I am running a simple web scraper written in Puppeteer / Node.js on a Raspberry Pi. It downloads data from a websites at 6pm and 6am every day. Every so often, say once a week, I'd like to send a command or signal or something telling it to download the data immediately. This presumably would be be a command from another terminal window. The question is how do I do this? I could write a small file and have the program constantly look out for the file, but this seems very crude. Is there a better way? Something simple please as I'm a bit of a novice!

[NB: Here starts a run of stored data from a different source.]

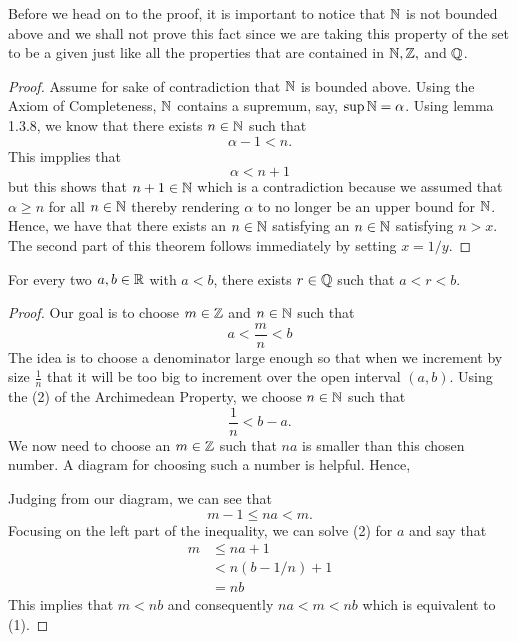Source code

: Before we head on to the proof, it is important to notice that \( \mathbb{N} \) is not bounded above and we shall not prove this fact since we are taking this property of the set to be a given just like all the properties that are contained in \( \mathbb{N}, \mathbb{Z},\)  and \( \mathbb{Q} \). 

\begin{proof}
    Assume for sake of contradiction that \( \mathbb{N} \) is bounded above. Using the Axiom of Completeness, \( \mathbb{N} \) contains a supremum, say, \( \sup \mathbb{N} = \alpha \). Using lemma 1.3.8, we know that there exists \( n \in \mathbb{N} \) such that 
    \[  \alpha - 1 < n \tag{\( \epsilon = 1 \)}.\]
    This impplies that 
    \[ \alpha < n + 1 \]
    but this shows that \( n+1 \in \mathbb{N} \) which is a contradiction because we assumed that \( \alpha \geq n \) for all \( n \in \mathbb{N} \) thereby rendering \( \alpha \) to no longer be an upper bound for \( \mathbb{N} \). Hence, we have that 
    there exists an \( n \in \mathbb{N} \) satisfying an \( n \in \mathbb{N} \) satisfying \( n > x \).
    The second part of this theorem follows immediately by setting \( x = 1/y \).
\end{proof}

\begin{theorem}
        For every two \( a,b \in \mathbb{R} \) with \( a < b \), there exists \( r \in \mathbb{Q} \) such that \( a < r < b \).
    \end{theorem}


\begin{proof}
    Our goal is to choose \( m \in \mathbb{Z} \) and \( n \in \mathbb{N} \) such that 
    \[  a < \frac{ m}{n} < b \tag{1}\]
    The idea is to choose a denominator large enough so that when we increment by size \( \frac{1}{n}\) that it will be too big to increment over the open interval \( (a,b)\). Using the (2) of the Archimedean Property, we choose \( n \in \mathbb{N} \) such that 
    \[ \frac{1}{n} < b - a \tag{2}.\]
    We now need to choose an \( m \in \mathbb{Z} \) such that \( na \) is smaller than this chosen number. A diagram for choosing such a number is helpful. Hence, 

    Judging from our diagram, we can see that 
    \[ m-1 \leq na < m.\]
    Focusing on the left part of the inequality, we can solve (2) for \( a \) and say that 
    \begin{align*}
        m &\leq na + 1  \\ 
            &< n(b - 1/n) + 1 \\ 
            &= nb
    \end{align*} 
    This implies that \( m < nb \) and consequently \( na < m < nb \) which is equivalent to (1). 
    
    
\end{proof}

Keeping in mind that I don't actually recommend doing this in most cases, as discussed in my previous answer, here's a contrived example to illustrate the readline
approach.
const puppeteer = require("puppeteer"); // ^22.2.0
const readline = require("readline");
const {setTimeout} = require("node:timers/promises");
const rl = readline.createInterface({
input: process.stdin,
output: process.stdout,
});
const getPageTitle = async (
url = "https://en.wikipedia.org/wiki/Special:Random"
) => {
let browser;
try {
browser = await puppeteer.launch();
const [page] = await browser.pages();
await page.goto(url, {waitUntil: "domcontentloaded"});
return await page.title();
}
finally {
await browser?.close();
}
};
rl.on("line", async line => {
try {
console.log(` Received command from stdin: \`${line}\``);
console.log(" Command result:", await getPageTitle(line));
}
catch (err) {
console.error(err);
}
});
(async () => {
for (;;) {
try {
console.log(await getPageTitle());
}
catch (err) {
console.error(err);
}
await setTimeout(20_000);
}
})();
// execute with: `cat | node script.js` to enable the below behavior
console.log(
`to send command: echo 'https://www.stackoverflow.com' > /proc/${process.pid}/fd/0`
);
console.log("_".repeat(80));
This prints a random Wikipedia page title every 20 seconds while also listening to stdin for additional URLs to print titles for. With the script running on a single terminal, type in https://stackoverflow.com
to see it print Stack Overflow - Where Developers Learn, Share, & Build Careers
, for example.
Now, if you run it with cat | node script.js
to provide a pipe as described here, you can send commands to it from another terminal with echo 'https://www.stackoverflow.com' > /proc/{pid}/fd/0
where {pid}
is printed dynamically by the program at startup, or obtainable with pgrep node
.